Here is the listing. Report each line in it that contains the string "environment".

# Supplied data
BEGIN

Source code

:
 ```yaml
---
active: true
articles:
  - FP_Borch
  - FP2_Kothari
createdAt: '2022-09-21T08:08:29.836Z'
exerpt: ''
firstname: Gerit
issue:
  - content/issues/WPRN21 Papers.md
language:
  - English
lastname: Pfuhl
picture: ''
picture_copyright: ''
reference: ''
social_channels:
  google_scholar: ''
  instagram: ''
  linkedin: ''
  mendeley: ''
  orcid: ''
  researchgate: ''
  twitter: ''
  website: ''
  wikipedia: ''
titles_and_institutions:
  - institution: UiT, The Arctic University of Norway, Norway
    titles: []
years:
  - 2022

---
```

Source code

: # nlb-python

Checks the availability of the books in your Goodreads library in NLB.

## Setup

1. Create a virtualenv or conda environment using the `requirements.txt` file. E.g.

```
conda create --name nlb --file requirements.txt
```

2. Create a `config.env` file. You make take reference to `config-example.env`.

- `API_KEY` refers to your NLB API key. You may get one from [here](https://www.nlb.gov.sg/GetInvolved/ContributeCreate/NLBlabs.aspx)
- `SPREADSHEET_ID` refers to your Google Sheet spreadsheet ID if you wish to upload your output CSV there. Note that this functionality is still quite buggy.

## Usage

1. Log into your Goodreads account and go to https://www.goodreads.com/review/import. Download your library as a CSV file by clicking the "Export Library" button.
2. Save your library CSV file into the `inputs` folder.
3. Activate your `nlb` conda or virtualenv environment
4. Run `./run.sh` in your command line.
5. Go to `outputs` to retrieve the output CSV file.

END

# Your solution
1. Create a virtualenv or conda environment using the `requirements.txt` file. E.g.
3. Activate your `nlb` conda or virtualenv environment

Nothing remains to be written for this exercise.